-- Directions for this task --
Could you reproduce the lines below from the one with "- ⚠️ VERIFY: Check" through the one with "### Authorization"? Keep both ends and add nothing.

(Records supplied Opens)

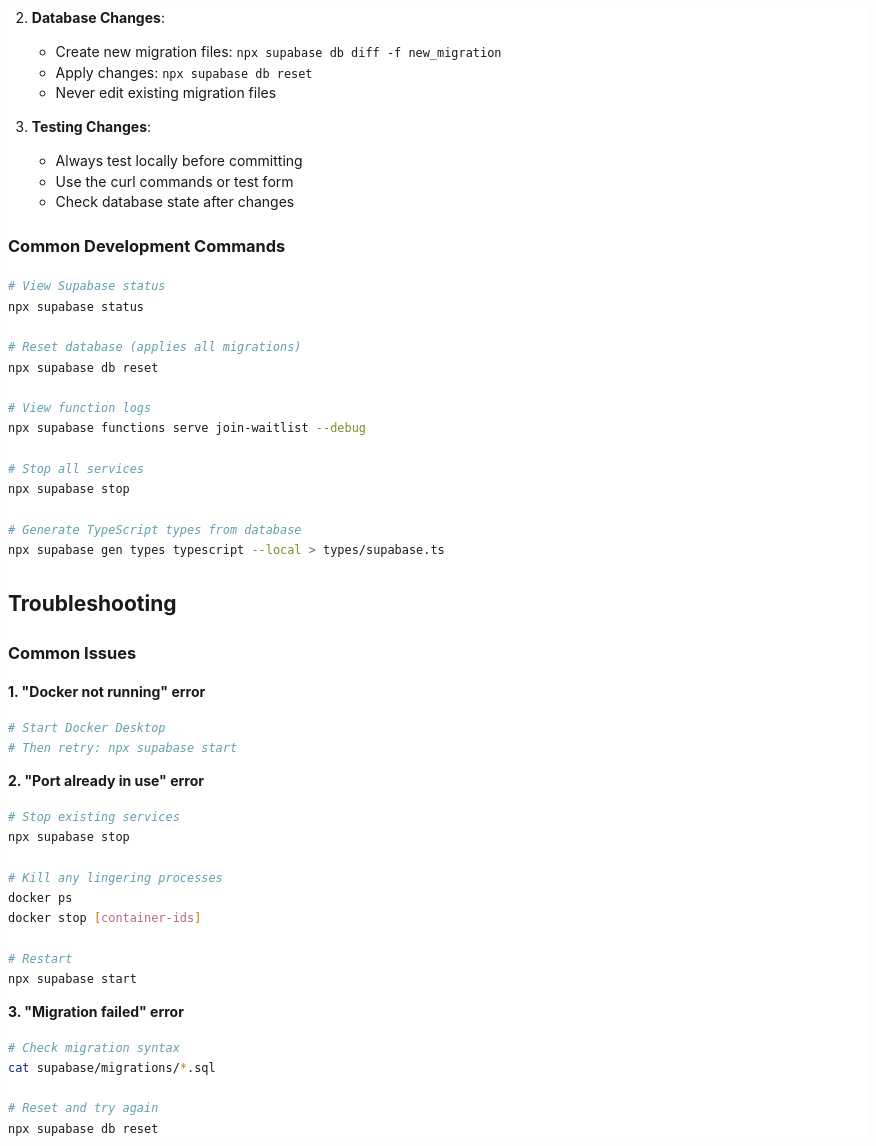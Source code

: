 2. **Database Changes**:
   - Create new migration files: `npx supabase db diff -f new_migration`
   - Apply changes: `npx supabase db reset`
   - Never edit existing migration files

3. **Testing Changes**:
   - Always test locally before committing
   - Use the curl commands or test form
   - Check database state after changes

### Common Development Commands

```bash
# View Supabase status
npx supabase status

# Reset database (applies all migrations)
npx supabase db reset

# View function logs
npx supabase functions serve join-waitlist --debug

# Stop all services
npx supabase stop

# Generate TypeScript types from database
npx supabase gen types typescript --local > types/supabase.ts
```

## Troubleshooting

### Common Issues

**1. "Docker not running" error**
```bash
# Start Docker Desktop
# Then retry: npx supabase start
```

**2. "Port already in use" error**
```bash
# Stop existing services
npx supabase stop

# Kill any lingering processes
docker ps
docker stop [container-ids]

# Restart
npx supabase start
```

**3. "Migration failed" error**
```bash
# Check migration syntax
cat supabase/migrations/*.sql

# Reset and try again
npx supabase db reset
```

(Records supplied Closes)
(Records supplied Opens)

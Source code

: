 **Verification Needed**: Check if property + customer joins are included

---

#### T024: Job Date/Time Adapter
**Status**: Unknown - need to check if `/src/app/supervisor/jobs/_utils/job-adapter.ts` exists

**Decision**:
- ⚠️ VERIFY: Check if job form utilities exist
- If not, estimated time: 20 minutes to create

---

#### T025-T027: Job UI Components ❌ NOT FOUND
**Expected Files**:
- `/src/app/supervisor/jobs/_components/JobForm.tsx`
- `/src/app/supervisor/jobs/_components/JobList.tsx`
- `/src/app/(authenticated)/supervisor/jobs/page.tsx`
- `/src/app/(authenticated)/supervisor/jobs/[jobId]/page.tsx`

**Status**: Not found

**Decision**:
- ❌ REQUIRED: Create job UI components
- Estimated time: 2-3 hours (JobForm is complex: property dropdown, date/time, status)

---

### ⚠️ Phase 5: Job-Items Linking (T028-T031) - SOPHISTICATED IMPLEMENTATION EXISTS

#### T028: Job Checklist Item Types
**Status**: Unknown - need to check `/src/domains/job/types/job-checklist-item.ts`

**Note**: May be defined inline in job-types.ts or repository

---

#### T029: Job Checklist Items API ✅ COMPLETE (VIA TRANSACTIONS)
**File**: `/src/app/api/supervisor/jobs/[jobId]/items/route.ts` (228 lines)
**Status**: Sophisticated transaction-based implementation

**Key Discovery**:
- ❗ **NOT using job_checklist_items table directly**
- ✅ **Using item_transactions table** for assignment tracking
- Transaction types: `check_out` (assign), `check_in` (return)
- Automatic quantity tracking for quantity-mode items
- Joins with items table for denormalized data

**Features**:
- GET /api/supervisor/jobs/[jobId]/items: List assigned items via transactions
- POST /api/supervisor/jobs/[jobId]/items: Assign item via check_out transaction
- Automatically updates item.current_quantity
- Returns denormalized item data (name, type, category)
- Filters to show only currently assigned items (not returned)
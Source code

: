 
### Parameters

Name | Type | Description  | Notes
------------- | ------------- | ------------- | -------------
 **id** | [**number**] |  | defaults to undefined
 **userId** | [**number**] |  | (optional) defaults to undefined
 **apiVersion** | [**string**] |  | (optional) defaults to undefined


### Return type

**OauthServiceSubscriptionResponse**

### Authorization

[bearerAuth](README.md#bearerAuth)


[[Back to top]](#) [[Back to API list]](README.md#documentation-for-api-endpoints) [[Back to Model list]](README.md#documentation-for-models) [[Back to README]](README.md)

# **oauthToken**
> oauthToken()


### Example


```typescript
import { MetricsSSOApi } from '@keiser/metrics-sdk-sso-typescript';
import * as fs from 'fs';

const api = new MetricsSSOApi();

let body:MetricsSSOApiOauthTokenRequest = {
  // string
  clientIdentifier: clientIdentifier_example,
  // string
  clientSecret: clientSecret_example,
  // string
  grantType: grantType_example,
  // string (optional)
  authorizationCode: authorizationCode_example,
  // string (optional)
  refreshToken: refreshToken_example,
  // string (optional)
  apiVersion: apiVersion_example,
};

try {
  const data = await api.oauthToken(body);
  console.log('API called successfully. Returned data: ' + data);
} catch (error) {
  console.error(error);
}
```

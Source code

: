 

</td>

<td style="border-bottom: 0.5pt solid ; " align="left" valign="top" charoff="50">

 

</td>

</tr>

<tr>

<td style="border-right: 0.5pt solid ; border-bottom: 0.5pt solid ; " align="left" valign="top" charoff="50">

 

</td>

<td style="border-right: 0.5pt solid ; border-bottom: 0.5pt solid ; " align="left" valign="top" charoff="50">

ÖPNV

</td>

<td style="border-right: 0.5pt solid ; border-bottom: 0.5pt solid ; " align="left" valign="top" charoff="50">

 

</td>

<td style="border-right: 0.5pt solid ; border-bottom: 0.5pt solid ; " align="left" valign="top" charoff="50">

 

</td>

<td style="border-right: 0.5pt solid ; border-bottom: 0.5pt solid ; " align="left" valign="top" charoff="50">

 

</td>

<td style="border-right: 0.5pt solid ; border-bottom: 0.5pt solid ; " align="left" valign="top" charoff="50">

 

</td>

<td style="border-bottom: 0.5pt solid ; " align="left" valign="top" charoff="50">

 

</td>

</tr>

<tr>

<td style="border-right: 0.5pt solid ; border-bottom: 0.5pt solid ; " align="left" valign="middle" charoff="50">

(Records supplied Closes)
(Records supplied Opens)

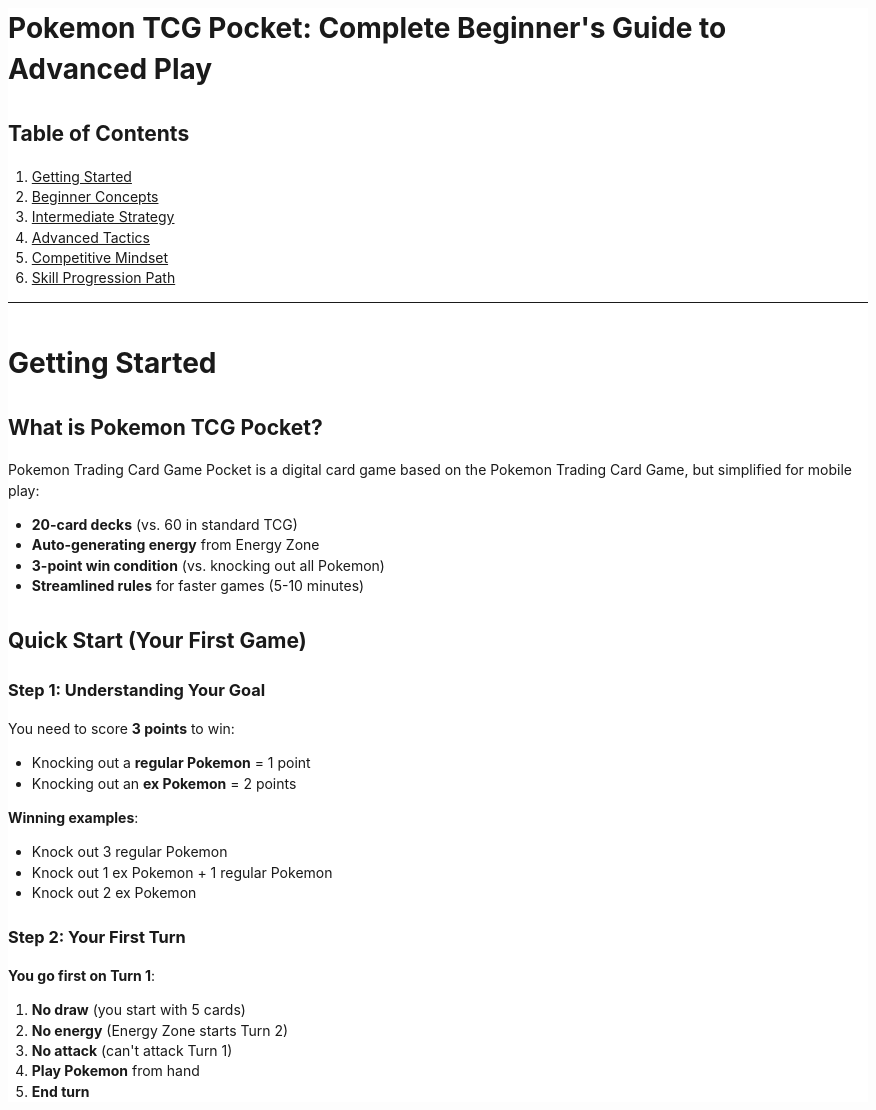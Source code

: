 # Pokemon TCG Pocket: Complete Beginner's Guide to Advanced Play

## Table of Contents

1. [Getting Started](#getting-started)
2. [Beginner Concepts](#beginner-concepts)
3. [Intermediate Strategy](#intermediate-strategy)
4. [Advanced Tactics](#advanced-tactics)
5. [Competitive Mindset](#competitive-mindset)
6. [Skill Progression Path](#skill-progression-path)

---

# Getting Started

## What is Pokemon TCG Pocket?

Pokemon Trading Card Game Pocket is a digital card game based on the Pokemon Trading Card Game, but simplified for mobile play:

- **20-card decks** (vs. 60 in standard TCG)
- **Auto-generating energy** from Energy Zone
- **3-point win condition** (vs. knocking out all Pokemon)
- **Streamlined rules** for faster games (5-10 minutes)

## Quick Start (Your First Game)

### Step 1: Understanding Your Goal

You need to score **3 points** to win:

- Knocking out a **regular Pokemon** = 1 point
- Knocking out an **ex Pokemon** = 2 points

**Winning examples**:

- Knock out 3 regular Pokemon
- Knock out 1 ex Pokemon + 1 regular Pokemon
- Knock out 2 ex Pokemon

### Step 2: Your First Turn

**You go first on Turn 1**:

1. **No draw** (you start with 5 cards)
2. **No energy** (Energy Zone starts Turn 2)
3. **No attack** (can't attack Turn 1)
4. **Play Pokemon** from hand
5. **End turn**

(Records supplied Closes)

-- Answer below --
- ⚠️ VERIFY: Check if job form utilities exist
- If not, estimated time: 20 minutes to create

---

#### T025-T027: Job UI Components ❌ NOT FOUND
**Expected Files**:
- `/src/app/supervisor/jobs/_components/JobForm.tsx`
- `/src/app/supervisor/jobs/_components/JobList.tsx`
- `/src/app/(authenticated)/supervisor/jobs/page.tsx`
- `/src/app/(authenticated)/supervisor/jobs/[jobId]/page.tsx`

**Status**: Not found

**Decision**:
- ❌ REQUIRED: Create job UI components
- Estimated time: 2-3 hours (JobForm is complex: property dropdown, date/time, status)

---

### ⚠️ Phase 5: Job-Items Linking (T028-T031) - SOPHISTICATED IMPLEMENTATION EXISTS

#### T028: Job Checklist Item Types
**Status**: Unknown - need to check `/src/domains/job/types/job-checklist-item.ts`

**Note**: May be defined inline in job-types.ts or repository

---

#### T029: Job Checklist Items API ✅ COMPLETE (VIA TRANSACTIONS)
**File**: `/src/app/api/supervisor/jobs/[jobId]/items/route.ts` (228 lines)
**Status**: Sophisticated transaction-based implementation

**Key Discovery**:
- ❗ **NOT using job_checklist_items table directly**
- ✅ **Using item_transactions table** for assignment tracking
- Transaction types: `check_out` (assign), `check_in` (return)
- Automatic quantity tracking for quantity-mode items
- Joins with items table for denormalized data

**Features**:
- GET /api/supervisor/jobs/[jobId]/items: List assigned items via transactions
- POST /api/supervisor/jobs/[jobId]/items: Assign item via check_out transaction
- Automatically updates item.current_quantity
- Returns denormalized item data (name, type, category)
- Filters to show only currently assigned items (not returned)
Source code

: 
### Parameters

Name | Type | Description  | Notes
------------- | ------------- | ------------- | -------------
 **id** | [**number**] |  | defaults to undefined
 **userId** | [**number**] |  | (optional) defaults to undefined
 **apiVersion** | [**string**] |  | (optional) defaults to undefined


### Return type

**OauthServiceSubscriptionResponse**

### Authorization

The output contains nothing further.